Copy every line of the data in which the word "with" occurs.

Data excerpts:
((
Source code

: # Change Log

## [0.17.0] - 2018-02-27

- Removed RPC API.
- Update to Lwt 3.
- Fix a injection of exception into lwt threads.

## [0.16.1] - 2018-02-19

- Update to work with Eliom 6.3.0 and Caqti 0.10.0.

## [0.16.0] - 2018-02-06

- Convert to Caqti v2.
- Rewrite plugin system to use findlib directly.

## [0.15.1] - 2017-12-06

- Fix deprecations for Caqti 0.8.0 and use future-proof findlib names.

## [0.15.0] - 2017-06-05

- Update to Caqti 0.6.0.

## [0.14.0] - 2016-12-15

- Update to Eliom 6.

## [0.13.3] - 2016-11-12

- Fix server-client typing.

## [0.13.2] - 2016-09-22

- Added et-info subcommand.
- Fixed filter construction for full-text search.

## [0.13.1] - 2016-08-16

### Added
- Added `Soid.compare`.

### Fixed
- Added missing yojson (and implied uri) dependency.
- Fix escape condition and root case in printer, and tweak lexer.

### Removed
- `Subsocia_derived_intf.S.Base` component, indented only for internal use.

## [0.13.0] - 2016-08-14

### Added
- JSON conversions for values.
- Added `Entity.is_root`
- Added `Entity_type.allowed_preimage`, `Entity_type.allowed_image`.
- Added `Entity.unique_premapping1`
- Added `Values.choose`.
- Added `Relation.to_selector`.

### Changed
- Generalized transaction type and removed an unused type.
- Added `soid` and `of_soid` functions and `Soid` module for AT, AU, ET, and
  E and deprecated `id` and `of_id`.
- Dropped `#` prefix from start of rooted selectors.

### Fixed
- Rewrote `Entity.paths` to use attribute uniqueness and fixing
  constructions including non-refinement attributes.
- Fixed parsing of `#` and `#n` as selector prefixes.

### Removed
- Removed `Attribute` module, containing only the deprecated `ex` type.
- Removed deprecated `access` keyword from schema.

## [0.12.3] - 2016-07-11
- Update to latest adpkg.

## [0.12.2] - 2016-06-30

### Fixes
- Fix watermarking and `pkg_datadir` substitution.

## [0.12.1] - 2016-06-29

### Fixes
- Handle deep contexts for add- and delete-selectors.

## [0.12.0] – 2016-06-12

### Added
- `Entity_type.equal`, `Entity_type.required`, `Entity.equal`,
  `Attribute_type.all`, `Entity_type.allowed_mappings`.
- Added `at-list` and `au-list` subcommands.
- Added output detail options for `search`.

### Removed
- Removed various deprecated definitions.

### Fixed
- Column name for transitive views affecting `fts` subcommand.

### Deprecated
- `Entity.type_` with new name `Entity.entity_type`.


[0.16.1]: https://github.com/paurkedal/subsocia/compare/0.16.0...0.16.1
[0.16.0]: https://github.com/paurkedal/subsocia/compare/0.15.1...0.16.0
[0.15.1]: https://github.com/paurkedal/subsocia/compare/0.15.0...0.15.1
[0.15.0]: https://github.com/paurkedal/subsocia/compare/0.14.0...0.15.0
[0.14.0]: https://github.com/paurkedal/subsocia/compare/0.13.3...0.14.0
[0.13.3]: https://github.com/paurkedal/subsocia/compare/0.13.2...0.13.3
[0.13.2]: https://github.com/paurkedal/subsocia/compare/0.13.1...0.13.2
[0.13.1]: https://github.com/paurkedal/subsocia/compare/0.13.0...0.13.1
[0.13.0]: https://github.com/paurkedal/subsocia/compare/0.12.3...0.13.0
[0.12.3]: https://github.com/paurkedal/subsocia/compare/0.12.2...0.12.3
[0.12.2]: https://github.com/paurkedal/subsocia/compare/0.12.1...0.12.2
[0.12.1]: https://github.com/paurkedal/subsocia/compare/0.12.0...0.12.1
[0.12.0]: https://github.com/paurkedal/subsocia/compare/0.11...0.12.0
))
→ Response to this exercise
- Update to work with Eliom 6.3.0 and Caqti 0.10.0.
- `Entity.type_` with new name `Entity.entity_type`.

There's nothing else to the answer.